El Frontón Madrid abrió sus puertas en 1929, en plena efervescencia urbana y cultural, en un emplazamiento privilegiado de la calle Doctor Cortezo, entre Tirso de Molina y Jacinto Benavente. Su promotor fue Ildefonso Anabitarte, un nombre clave en la difusión de la pelota en España, que quiso dotar a la capital de un frontón acorde con los nuevos tiempos. El edificio, diseñado por el arquitecto Eduardo Lozano Lardet, respondía a una concepción moderna del espectáculo deportivo: funcional, elegante y pensado para atraer a un público amplio y diverso.
Desde su inauguración, el Frontón Madrid destacó por sus dimensiones y comodidades. Con capacidad para alrededor de dos mil espectadores, ofrecía una cancha bien proporcionada, buena visibilidad desde las gradas y avances técnicos poco habituales en la época, como una cuidada iluminación y una ventilación eficaz. Todo ello lo convirtió rápidamente en uno de los recintos más concurridos de la capital, especialmente en una ciudad que ya sentía una profunda afición por la pelota desde finales del siglo XIX.

Uno de los aspectos más singulares del Frontón Madrid fue su papel en la popularización del deporte femenino. En una época en la que la presencia de mujeres en el deporte profesional era todavía excepcional, este frontón acogió competiciones femeninas de gran éxito. Pelotaris como Carmen López Molina, conocida como “la Bolche”, o jugadoras como Quinita, Mary o la Eibarresa se convirtieron en auténticas estrellas, capaces de llenar las gradas y despertar un entusiasmo comparable al de los grandes partidos masculinos. Aquellas mujeres no solo rompieron moldes sociales, sino que contribuyeron decisivamente a la fama del recinto.

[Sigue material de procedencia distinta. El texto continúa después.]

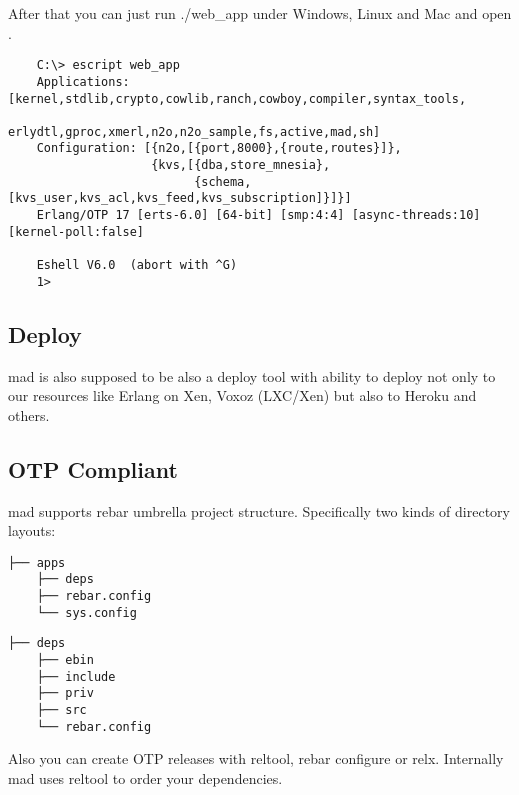 After that you can just run ./web_app under Windows, Linux and
Mac and open .

\vspace{1\baselineskip}
\begin{lstlisting}
    C:\> escript web_app
    Applications: [kernel,stdlib,crypto,cowlib,ranch,cowboy,compiler,syntax_tools,
                   erlydtl,gproc,xmerl,n2o,n2o_sample,fs,active,mad,sh]
    Configuration: [{n2o,[{port,8000},{route,routes}]},
                    {kvs,[{dba,store_mnesia},
                          {schema,[kvs_user,kvs_acl,kvs_feed,kvs_subscription]}]}]
    Erlang/OTP 17 [erts-6.0] [64-bit] [smp:4:4] [async-threads:10] [kernel-poll:false]

    Eshell V6.0  (abort with ^G)
    1>
\end{lstlisting}
\vspace{1\baselineskip}

\subsection{Deploy}

mad is also supposed to be also a deploy tool with ability to
deploy not only to our resources like Erlang on Xen, Voxoz (LXC/Xen) but
also to Heroku and others.

\subsection{OTP Compliant}

mad supports rebar umbrella project structure.
Specifically two kinds of directory layouts:

\vspace{1\baselineskip}
\begin{lstlisting}[caption=Solution]
    ├── apps
    ├── deps
    ├── rebar.config
    └── sys.config
\end{lstlisting}
\vspace{1\baselineskip}

\vspace{1\baselineskip}
\begin{lstlisting}[caption=OTP Application]
    ├── deps
    ├── ebin
    ├── include
    ├── priv
    ├── src
    └── rebar.config
\end{lstlisting}
\vspace{1\baselineskip}

Also you can create OTP releases with reltool, rebar configure or relx.
Internally mad uses reltool to order your dependencies.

El Frontón Madrid formó parte de una extensa red de frontones que salpicaban la ciudad. Desde los grandes recintos históricos como el Jai Alai, el Fiesta Alegre o el Beti Jai, hasta otros más modestos repartidos por distintos barrios, Madrid llegó a ser una de las capitales europeas del juego de pelota. Estos espacios reflejaban una forma de entender el ocio urbano que mezclaba deporte, apuestas, sociabilidad y espectáculo, y que marcó a varias generaciones de madrileños.

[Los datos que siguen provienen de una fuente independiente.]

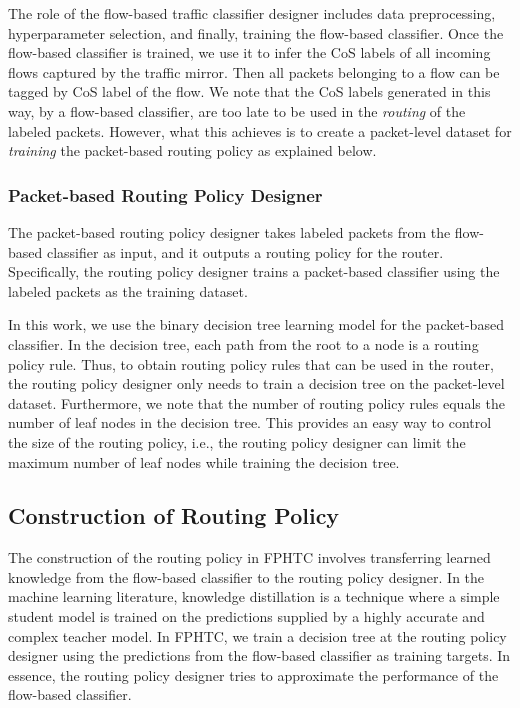 The role of the flow-based traffic classifier designer includes data preprocessing, hyperparameter selection, and finally, training the flow-based classifier. Once the flow-based classifier is trained, we use it to infer the CoS labels of all incoming flows captured by the traffic mirror. Then all packets belonging to a flow can be tagged by CoS label of the flow. We note that the CoS labels generated in this way, by a flow-based classifier, are too late to be used in the \textit{routing} of the labeled packets. However, what this achieves is to create a packet-level dataset for \textit{training} the packet-based routing policy as explained below.

\subsubsection{Packet-based Routing Policy Designer}

The packet-based routing policy designer takes labeled packets from the flow-based classifier as input, and it outputs a routing policy for the router. Specifically,  the routing policy designer trains a packet-based classifier using the labeled packets as the training dataset. 

In this work, we use the binary decision tree learning model for the packet-based classifier. In the decision tree, each path from the root to a node is a routing policy rule. Thus, to obtain routing policy rules that can be used in the router, the routing policy designer only needs to train a decision tree on the packet-level dataset. Furthermore, we note that the number of routing policy rules equals the number of leaf nodes in the decision tree. This provides an easy way to control the size of the routing policy, i.e., the routing policy designer can limit the maximum number of leaf nodes while training the decision tree.

\subsection{Construction of Routing Policy}

The construction of the routing policy in FPHTC involves transferring learned knowledge from the flow-based classifier to the routing policy designer. In the machine learning literature, knowledge distillation \cite{Hinton15, Vapnik16} is a technique where a simple student model is trained on the predictions supplied by a highly accurate and complex teacher model. In FPHTC, we train a decision tree at the routing policy designer using the predictions from the flow-based classifier as training targets. In essence, the routing policy designer tries to approximate the performance of the flow-based classifier. 

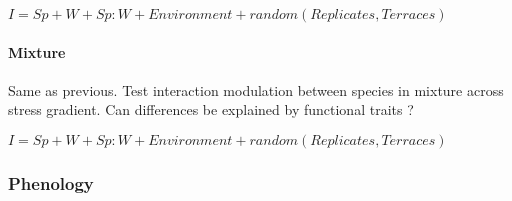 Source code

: \documentclass[12pt]{article} %
\begin{document}
$I= Sp + W + Sp:W + Environment + random(Replicates,Terraces)$

\paragraph{Mixture}
Same as previous. Test interaction modulation between species in mixture across stress gradient. Can differences be explained by functional traits ?

$I= Sp + W + Sp:W + Environment + random(Replicates,Terraces)$


\subsubsection{Phenology}




\begin{spacing}{1.0}

\end{spacing}
\end{document}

Sin embargo, como ocurrió con tantos otros edificios emblemáticos, el paso del tiempo fue erosionando su protagonismo. Los cambios en los gustos del público, la aparición de nuevos entretenimientos y las transformaciones urbanísticas del siglo XX fueron relegando poco a poco al Frontón Madrid a un segundo plano. Tras décadas de uso irregular y progresivo deterioro, el edificio acabó perdiendo su función original.
En el siglo XXI, el interior del antiguo frontón fue finalmente demolido para dar paso a un nuevo uso hotelero. De aquel gran recinto deportivo solo se conserva hoy la fachada, integrada como vestigio histórico en un edificio contemporáneo. El espacio que una vez vibró con los golpes de la pelota y los aplausos del público quedó reducido a un recuerdo arquitectónico y sentimental.

Aun así, el Frontón Madrid sigue ocupando un lugar destacado en la historia de la ciudad. Representa una etapa en la que Madrid se abría a la modernidad a través del deporte y el espectáculo, y en la que la pelota fue mucho más que un juego: fue una pasión colectiva. Su desaparición no ha borrado su huella, y gracias a crónicas, documentos y estudios históricos, hoy podemos reconstruir la importancia de aquel recinto que durante años fue uno de los grandes templos del ocio madrileño.